The Taxpayer Relief Act of 1997: (1) increased the AGI phase-out limits for deductible IRAs; (2) modified the AGI phase-out limits for an individual who is not an active participant in an employer-sponsored retirement plan but whose spouse is; (3) provided exceptions from the early withdrawal tax for withdrawals for education expenses and first-time home purchase (up to $10,000), and (4) created the Roth IRA.
C. Employer-Sponsored Qualified Retirement Plans and Similar Arrangements
1. Employer-sponsored qualified retirement plans
In general
A plan of deferred compensation that meets the qualification standards of the Internal Revenue Code ("a qualified plan") is accorded special tax treatment under present law. Employees do not include qualified plan benefits in gross income until the benefits are distributed, even though the plan is funded and the benefits are nonforfeitable. The employer is entitled to a current deduction (within limits) for contributions to a qualified plan even though the contributions are not currently included in an employee's income. Contributions to a qualified plan are held in a tax-exempt trust.
Employees, as well as employers, may make contributions to a qualified plan. Employees may, subject to certain restrictions, make both pre-tax and after-tax contributions to a qualified plan. Pre-tax employee contributions (e.g., contributions to a qualified cash or deferred arrangement (section "401(k) plan")) are generally treated the same as employer contributions for tax purposes.
The tax treatment of contributions under qualified plans is essentially the same as that of deductible IRAs. However, the limits on contributions to qualified plans are much higher than the IRA contribution limits, so that qualified plans provide for a greater accumulation of funds on a tax-favored basis. The policy rationale for permitting greater accumulation under qualified plans than IRAs is that the tax benefits for qualified plans encourage employers to provide benefits for a broad group of their employees. This reduces the need for public assistance and reduces pressure on the social security system.
Present law imposes a number of requirements on qualified plans that must be satisfied in order for the plan to obtain tax-favored status. For example, minimum participation and coverage rules and nondiscrimination rules are designed to ensure that qualified plans benefit an employer's rank-and-file employees as well as highly compensated employees.(4) Under the minimum coverage rules, a plan must satisfy one of the following requirements: (1) the plan benefits at least 70 percent of employees who are nonhighly compensated employees(5); (2) the plan benefits a percentage of nonhighly compensated employees that is at least 70 percent of the percentage of highly compensated employees benefitting under the plan; or (3) the plan satisfies an average benefits test which compares the benefits received by highly compensated employees and nonhighly compensated employees. Present law also contains a general nondiscrimination requirement which provides that plans may not discriminate in favor of highly compensated employees. This requirement generally applies to all benefits, rights and features, not just to contributions and benefits. Special rules apply to plans that primarily benefit key employees (called "top-heavy plans").
The plan qualification standards also define the rights of plan participants and beneficiaries and provide some limits on the tax benefits for qualified plans.(6) Certain of the rules relating to qualified plans are designed to ensure that the amounts contributed to qualified plans are used for retirement purposes. Thus, for example, an early withdrawal tax applies to premature distributions from such plans, and the ability to obtain distributions prior to termination of employment from certain types of qualified plans is restricted.
Types of qualified plans
Qualified plans are broadly classified into two categories, defined benefit pension plans and defined contribution plans, based on the nature of the benefits provided.

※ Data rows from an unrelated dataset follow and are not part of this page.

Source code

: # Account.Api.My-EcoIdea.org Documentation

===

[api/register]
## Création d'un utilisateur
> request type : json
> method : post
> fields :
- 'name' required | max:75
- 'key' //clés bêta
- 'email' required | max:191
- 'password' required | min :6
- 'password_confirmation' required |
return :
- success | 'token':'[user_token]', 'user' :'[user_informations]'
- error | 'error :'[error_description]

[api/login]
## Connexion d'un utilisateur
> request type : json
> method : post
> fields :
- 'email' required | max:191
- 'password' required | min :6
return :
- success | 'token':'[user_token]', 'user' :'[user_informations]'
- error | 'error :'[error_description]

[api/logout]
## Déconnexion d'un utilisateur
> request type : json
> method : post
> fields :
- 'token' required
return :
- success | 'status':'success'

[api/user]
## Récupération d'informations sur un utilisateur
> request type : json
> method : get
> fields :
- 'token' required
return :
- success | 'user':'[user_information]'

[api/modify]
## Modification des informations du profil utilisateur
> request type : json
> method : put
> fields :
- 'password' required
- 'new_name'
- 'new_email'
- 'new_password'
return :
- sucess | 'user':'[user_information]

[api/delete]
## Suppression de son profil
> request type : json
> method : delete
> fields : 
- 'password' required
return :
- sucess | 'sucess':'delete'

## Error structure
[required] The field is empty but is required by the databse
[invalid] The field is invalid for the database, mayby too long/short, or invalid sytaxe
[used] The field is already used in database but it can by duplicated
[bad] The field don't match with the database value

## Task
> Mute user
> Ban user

Under a defined benefit pension plan, benefit levels are specified under a plan formula. For example, a defined benefit pension plan might provide an annual retirement benefit of 2 percent of final average compensation multiplied by total years of service completed by an employee. Benefits under a defined benefit pension plan are funded by the general assets of the trust established under the plan; individual accounts are not maintained for employees participating in the plan. Benefits under a defined benefit pension plan are guaranteed (within limits) by the Pension Benefit Guaranty Corporation ("PBGC"), a Federal corporation within the Department of Labor.
Benefits under defined contribution plans are based solely on the contributions (and earnings thereon) allocated to separate accounts maintained for each plan participant. Profit-sharing plans and qualified cash or deferred arrangements (called 401(k) plans after the section of the Code regulating such plans) are examples of defined contribution plans.
Limits on contributions and benefits
Under present law, limits apply to contributions and benefits under qualified plans. In the case of a defined benefit pension plan, present law limits the annual benefits payable under the plan to the lesser of (1) 100 percent of the participant's average compensation for his or her high 3 years, or (2) $130,000 (for 1999).(7) In general, the $130,000 dollar limit is increased for retirement after the social security retirement age, and decreased for retirement before the social security retirement age. Under a defined contribution plan, the qualification rules limit the annual additions to the plan with respect to each plan participant to the lesser of (1) 25 percent of compensation or (2) $30,000 (for 1999). Annual additions are the sum of employer contributions, employee contributions, and forfeitures with respect to an individual under all defined contribution plans of the same employer. The dollar limits are increased for cost-of-living adjustments in $5,000 increments. In some cases special, increased limits apply in the case of State and local government plans.
An overall limit applies if an individual is a participant in both a defined contribution plan and a defined benefit plan of the same employer. The Small Business Job Protection Act of 1996 repealed this overall limit for years beginning after December 31, 1999.
Taxation of distributions
Under present law, a distribution of benefits from a qualified plan generally is includible in gross income in the year it is paid or distributed, except to the extent the amount distributed represents the employee's investment in the contract (i.e., basis). Special rules apply to lump-sum distributions, distributions rolled over to an IRA or another qualified plan, and distributions of employer securities.
Early distributions from qualified plans generally are subject to the same additional 10-percent early withdrawal tax that applies to early distributions from IRAs. The early withdrawal tax does not apply to distributions from a qualified plan made to an employee after separation from service after attainment of age 55. The exceptions to the early withdrawal tax for medical insurance expenses of unemployed individuals, education expenses, and first-time homebuyer expenses do not apply to qualified plan distributions.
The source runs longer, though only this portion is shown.